**Brief:** The answer is every line in the data below that contains the word "fully".

Records from a collection:
- Opening Delimiter -
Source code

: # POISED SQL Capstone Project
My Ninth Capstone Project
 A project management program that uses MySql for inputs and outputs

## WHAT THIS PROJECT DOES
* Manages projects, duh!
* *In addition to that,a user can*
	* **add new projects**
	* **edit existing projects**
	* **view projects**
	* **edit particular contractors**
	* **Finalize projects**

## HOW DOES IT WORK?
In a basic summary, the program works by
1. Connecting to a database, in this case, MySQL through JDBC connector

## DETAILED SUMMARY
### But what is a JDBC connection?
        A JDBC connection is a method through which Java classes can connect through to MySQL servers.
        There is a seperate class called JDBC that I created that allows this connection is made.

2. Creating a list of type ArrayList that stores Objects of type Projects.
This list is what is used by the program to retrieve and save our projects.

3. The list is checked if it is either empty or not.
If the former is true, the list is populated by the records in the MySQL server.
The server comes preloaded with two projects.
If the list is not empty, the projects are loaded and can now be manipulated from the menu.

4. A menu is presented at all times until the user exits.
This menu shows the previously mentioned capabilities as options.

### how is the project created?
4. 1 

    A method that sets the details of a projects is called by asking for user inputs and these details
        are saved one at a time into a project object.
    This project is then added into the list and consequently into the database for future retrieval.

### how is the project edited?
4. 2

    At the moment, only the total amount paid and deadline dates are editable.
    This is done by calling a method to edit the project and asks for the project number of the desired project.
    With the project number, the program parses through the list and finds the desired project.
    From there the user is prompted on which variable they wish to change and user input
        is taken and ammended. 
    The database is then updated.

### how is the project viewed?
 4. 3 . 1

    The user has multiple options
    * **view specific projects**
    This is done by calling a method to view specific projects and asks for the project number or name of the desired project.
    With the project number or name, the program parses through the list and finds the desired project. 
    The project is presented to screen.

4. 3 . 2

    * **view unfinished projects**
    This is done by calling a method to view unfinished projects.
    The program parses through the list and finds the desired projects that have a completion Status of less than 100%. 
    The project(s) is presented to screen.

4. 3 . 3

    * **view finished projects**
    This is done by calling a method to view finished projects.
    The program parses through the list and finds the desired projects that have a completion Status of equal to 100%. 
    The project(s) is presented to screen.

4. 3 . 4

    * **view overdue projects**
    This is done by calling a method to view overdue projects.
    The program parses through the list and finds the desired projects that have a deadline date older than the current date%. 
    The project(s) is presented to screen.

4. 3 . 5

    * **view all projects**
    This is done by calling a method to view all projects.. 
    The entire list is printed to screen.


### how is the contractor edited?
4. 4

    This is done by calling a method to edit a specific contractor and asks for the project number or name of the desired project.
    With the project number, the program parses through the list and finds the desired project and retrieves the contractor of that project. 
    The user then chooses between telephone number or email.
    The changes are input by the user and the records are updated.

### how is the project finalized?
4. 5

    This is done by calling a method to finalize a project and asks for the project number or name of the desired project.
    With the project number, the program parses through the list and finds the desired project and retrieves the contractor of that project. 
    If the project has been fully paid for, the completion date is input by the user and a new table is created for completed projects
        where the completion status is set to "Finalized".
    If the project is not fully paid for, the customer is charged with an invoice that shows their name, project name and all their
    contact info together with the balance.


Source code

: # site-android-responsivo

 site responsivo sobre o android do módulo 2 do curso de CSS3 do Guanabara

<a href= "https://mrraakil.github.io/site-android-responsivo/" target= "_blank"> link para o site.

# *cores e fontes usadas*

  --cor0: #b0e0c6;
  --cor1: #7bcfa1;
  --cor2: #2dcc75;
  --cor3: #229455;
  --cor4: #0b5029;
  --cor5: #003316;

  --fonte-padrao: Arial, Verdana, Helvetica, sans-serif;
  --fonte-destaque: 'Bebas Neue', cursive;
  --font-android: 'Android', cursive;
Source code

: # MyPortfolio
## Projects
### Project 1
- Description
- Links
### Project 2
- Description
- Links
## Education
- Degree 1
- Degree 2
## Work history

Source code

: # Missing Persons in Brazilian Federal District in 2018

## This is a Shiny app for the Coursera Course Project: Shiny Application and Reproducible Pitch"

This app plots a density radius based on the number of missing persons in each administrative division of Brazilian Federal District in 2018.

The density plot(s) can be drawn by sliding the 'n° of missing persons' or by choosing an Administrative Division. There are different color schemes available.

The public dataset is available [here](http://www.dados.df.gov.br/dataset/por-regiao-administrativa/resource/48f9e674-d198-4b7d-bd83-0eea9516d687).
- Closing Delimiter -
**Response:**
    If the project has been fully paid for, the completion date is input by the user and a new table is created for completed projects
    If the project is not fully paid for, the customer is charged with an invoice that shows their name, project name and all their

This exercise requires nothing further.